BT's advances in rolling out 5G include a live broadcast with the BBC, and two versions of live ultrasound from an ambulance. BT has 20 cities are already covered by 5G, and by the end of the year another 20 will be 5G'd.
"We need to think about where 5G goes next," stated McQuade. "It's easy to think about the technology as extra speed on a mobile, but most of the customers we spoke to talked about how they could use 5G in a saturated way for wireless offices.
"That said, it's never going to be just about 5G. We will need a lot more computing power at the edge of the network. It's going to be WiFi 6 and Ethernet, with software wrapping it all together, driven by a capability to look across the networks, including in the customer environment, from small to large businesses.
"In this model where multiple devices and multiple networks need to be dealt with in real time, managed services becomes an important factor."
Two, three or four years out there will be many other new capabilities. "To manage, secure and make these available easily to customers means that we need to do things differently," added McQuade.
"At every level we as businesses need to think about how we present ourselves, and rethink the nature of what we are presenting to customers. It's less about products as individual silos, and more about how you converge products and add value to customers. It's not just about how we go to market, it's about how you do business, the organisational model and how we run our networks."

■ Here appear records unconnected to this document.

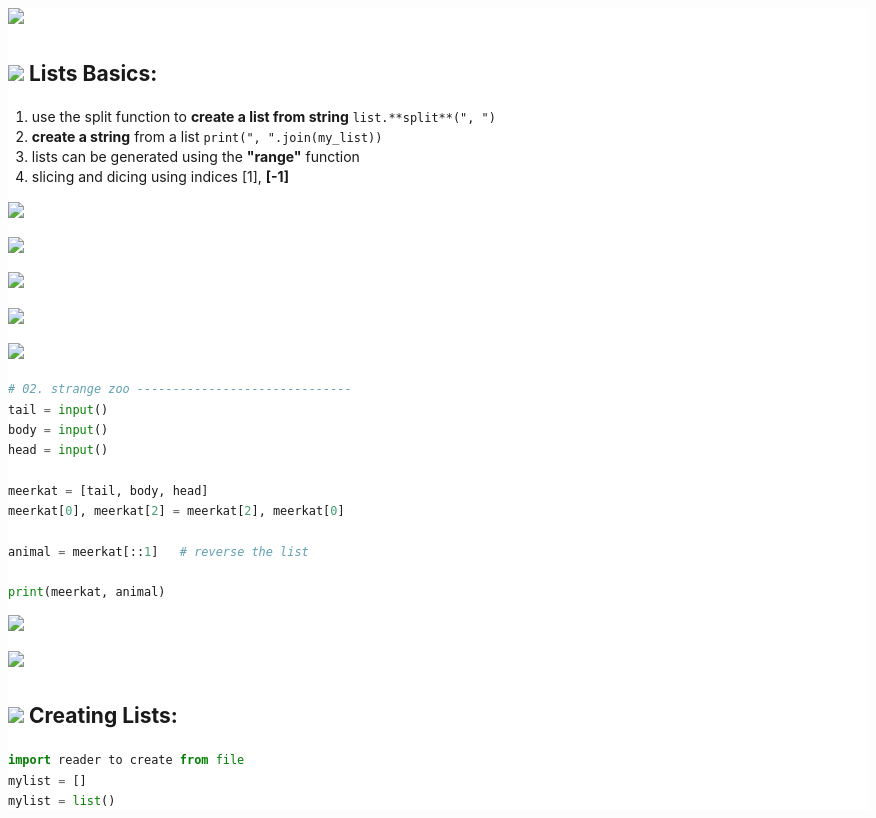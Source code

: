 ![](https://paper-attachments.dropbox.com/s_95A73BE24A04710EED7E4BB0277A696A1E68E54E6BA9A7750CBF8BEA09071651_1610273786119_image.png)

![](https://paper.dropboxstatic.com/static/img/ace/emoji/1f4cc.png?version=6.0.0) Lists Basics:
-----------------------------------------------------------------------------------------------

1.  use the split function to **create a list from string** `list.**split**(", ")`
2.  **create a string** from a list `print(", ".join(my_list))`
3.  lists can be generated using the **"range"** function
4.  slicing and dicing using indices \[1\], **\[-1\]**


![](https://t4668229.p.clickup-attachments.com/t4668229/798928a2-1b9b-4d5f-b1aa-622e1d5dee98/image.png)


![](https://t4668229.p.clickup-attachments.com/t4668229/6e7879ef-67a2-4cd2-8a8b-6b4204f2bc67/image.png)


![](https://t4668229.p.clickup-attachments.com/t4668229/56924c4e-719a-47c8-aa3e-2eba16db4acc/image.png)


![](https://t4668229.p.clickup-attachments.com/t4668229/56f70647-3221-42c0-924b-b59894ac590e/image.png)


![](https://t4668229.p.clickup-attachments.com/t4668229/e6b071b1-9a69-4081-a4ec-fc1b0004ef6e/image.png)


```python
# 02. strange zoo ------------------------------
tail = input()
body = input()
head = input()

meerkat = [tail, body, head]
meerkat[0], meerkat[2] = meerkat[2], meerkat[0]

animal = meerkat[::1]   # reverse the list

print(meerkat, animal)
```


![](https://t4668229.p.clickup-attachments.com/t4668229/e2f7202f-41ac-4e8d-b7f6-393c19bc92f6/image.png)


![](https://t4668229.p.clickup-attachments.com/t4668229/2df42280-962d-4498-88bc-a537e22143ea/image.png)


![](https://paper.dropboxstatic.com/static/img/ace/emoji/1f4cd.png?version=6.0.0) Creating Lists:
-------------------------------------------------------------------------------------------------

```python
import reader to create from file
mylist = []
mylist = list()
```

How customers consume connectivity in the coming years will also change. "Over the next two to three years we are looking at a completely different way to manage, control and secure the network," commented McQuade. "We are rethinking SD WAN, Ethernet and broadband services to supercharge them in the core network environment.

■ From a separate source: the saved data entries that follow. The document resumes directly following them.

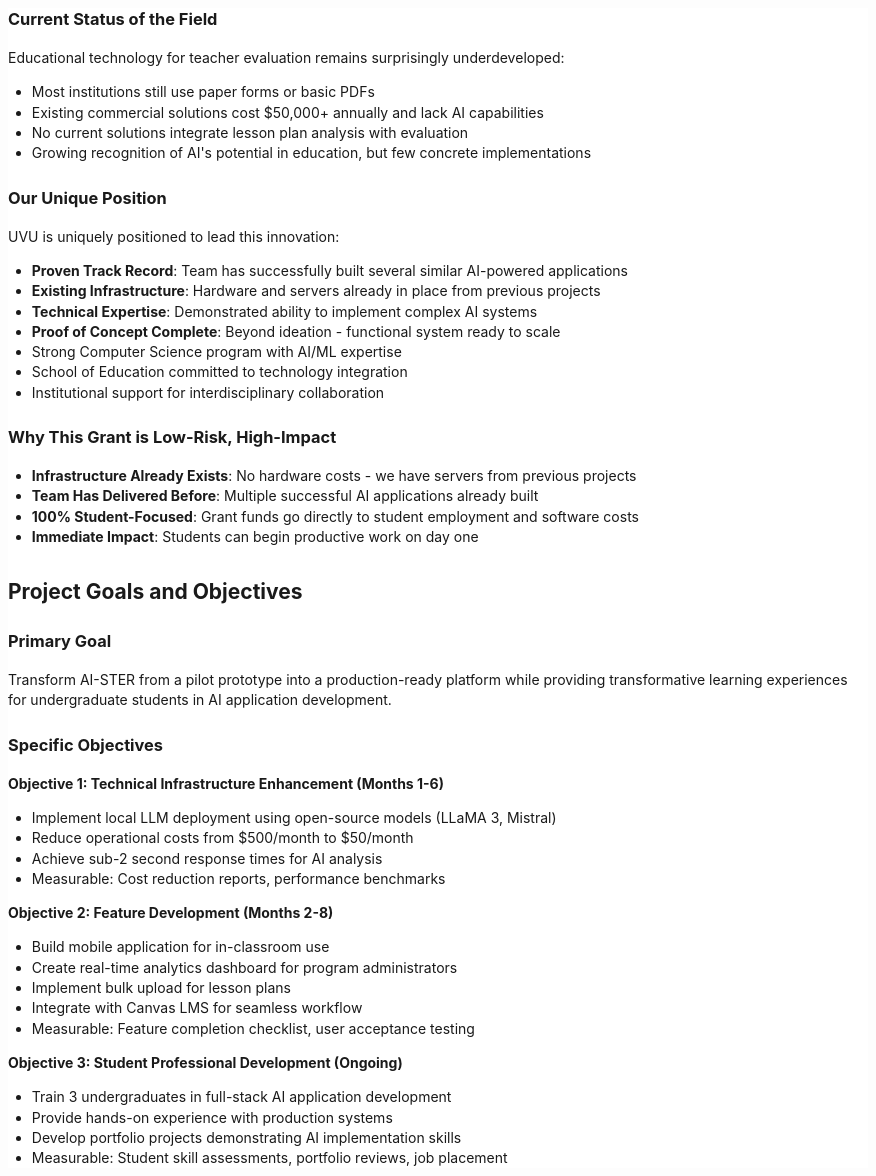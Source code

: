 ### Current Status of the Field

Educational technology for teacher evaluation remains surprisingly underdeveloped:
- Most institutions still use paper forms or basic PDFs
- Existing commercial solutions cost $50,000+ annually and lack AI capabilities
- No current solutions integrate lesson plan analysis with evaluation
- Growing recognition of AI's potential in education, but few concrete implementations

### Our Unique Position

UVU is uniquely positioned to lead this innovation:
- **Proven Track Record**: Team has successfully built several similar AI-powered applications
- **Existing Infrastructure**: Hardware and servers already in place from previous projects
- **Technical Expertise**: Demonstrated ability to implement complex AI systems
- **Proof of Concept Complete**: Beyond ideation - functional system ready to scale
- Strong Computer Science program with AI/ML expertise
- School of Education committed to technology integration
- Institutional support for interdisciplinary collaboration

### Why This Grant is Low-Risk, High-Impact

- **Infrastructure Already Exists**: No hardware costs - we have servers from previous projects
- **Team Has Delivered Before**: Multiple successful AI applications already built
- **100% Student-Focused**: Grant funds go directly to student employment and software costs
- **Immediate Impact**: Students can begin productive work on day one

## Project Goals and Objectives

### Primary Goal
Transform AI-STER from a pilot prototype into a production-ready platform while providing transformative learning experiences for undergraduate students in AI application development.

### Specific Objectives

**Objective 1: Technical Infrastructure Enhancement (Months 1-6)**
- Implement local LLM deployment using open-source models (LLaMA 3, Mistral)
- Reduce operational costs from $500/month to $50/month
- Achieve sub-2 second response times for AI analysis
- Measurable: Cost reduction reports, performance benchmarks

**Objective 2: Feature Development (Months 2-8)**
- Build mobile application for in-classroom use
- Create real-time analytics dashboard for program administrators
- Implement bulk upload for lesson plans
- Integrate with Canvas LMS for seamless workflow
- Measurable: Feature completion checklist, user acceptance testing

**Objective 3: Student Professional Development (Ongoing)**
- Train 3 undergraduates in full-stack AI application development
- Provide hands-on experience with production systems
- Develop portfolio projects demonstrating AI implementation skills
- Measurable: Student skill assessments, portfolio reviews, job placement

"We are building towards our mobile, fixed and WiFi networks becoming completely seamless, reconsidering where we target our customer usage so we can move them between whatever node we want within those network environments. It's seamless, it's consistent, secure and agile. That creates change for our customers.
"When talking to business customers I see fear. They really do not understand the journey that they are going on. So professional services is growing at 400% per annum because people are struggling with this move towards more fragmentation and more digitalisation."

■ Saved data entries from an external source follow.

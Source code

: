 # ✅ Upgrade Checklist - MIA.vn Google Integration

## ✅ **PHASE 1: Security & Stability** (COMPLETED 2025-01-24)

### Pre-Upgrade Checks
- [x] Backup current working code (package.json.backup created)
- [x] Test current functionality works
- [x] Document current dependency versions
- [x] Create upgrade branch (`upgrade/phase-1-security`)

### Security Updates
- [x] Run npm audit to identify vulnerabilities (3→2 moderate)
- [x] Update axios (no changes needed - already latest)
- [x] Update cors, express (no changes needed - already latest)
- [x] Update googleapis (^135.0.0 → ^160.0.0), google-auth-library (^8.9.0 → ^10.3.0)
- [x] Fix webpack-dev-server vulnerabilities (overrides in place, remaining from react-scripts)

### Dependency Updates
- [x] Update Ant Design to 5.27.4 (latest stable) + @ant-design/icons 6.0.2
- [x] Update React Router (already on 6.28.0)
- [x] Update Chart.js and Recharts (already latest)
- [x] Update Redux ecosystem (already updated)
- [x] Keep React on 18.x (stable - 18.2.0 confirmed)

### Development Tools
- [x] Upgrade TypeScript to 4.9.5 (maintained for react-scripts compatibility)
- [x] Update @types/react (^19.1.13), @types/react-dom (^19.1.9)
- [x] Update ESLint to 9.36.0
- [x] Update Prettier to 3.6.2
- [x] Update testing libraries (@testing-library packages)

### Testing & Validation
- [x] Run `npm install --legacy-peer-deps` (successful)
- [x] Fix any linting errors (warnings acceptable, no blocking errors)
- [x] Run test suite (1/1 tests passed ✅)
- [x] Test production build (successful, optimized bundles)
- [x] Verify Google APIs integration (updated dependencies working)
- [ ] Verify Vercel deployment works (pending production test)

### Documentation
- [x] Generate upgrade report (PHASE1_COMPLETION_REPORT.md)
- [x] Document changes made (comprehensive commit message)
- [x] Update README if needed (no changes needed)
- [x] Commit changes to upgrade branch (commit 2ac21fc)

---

That digital skills are lacking in the SME market is not news, but the deficit will be felt far more acutely in the time to come. Already, the CBI estimates an £86 billion productivity gap between what could be delivered against actual figures, due to a dearth of digital skills to utilise existing tech capabilities that enable organisations to trade better. "We need to take businesses on that journey, support them and make those converged products become a reality," stated McQuade.
"We have a number of dynamics at play in the fixed and mobile market, and various dynamics around AI, robotics and machine learning - all are driving a different operating model that will happen within customers, the channel and the networks - and we all need to respond to it."
The key change factors identified by McQuade are 5G, SD WAN and managed services. "Ultimately, we need to think five years ahead, think about the environment we will be working in, the services we will be providing, and how much change we need to make collectively to be successful.
"We will be under threat from a number of external players, and while it is unlikely we will have our lunch stolen, we must change the paradigm of how we operate.
"Furthermore, the SME market is mostly driven by ease of doing business. They want to be led, taken by the hand on the journey of the sales process and the service environment. They are not that interested in what we do nor the technology. They want support, which is the role of the channel."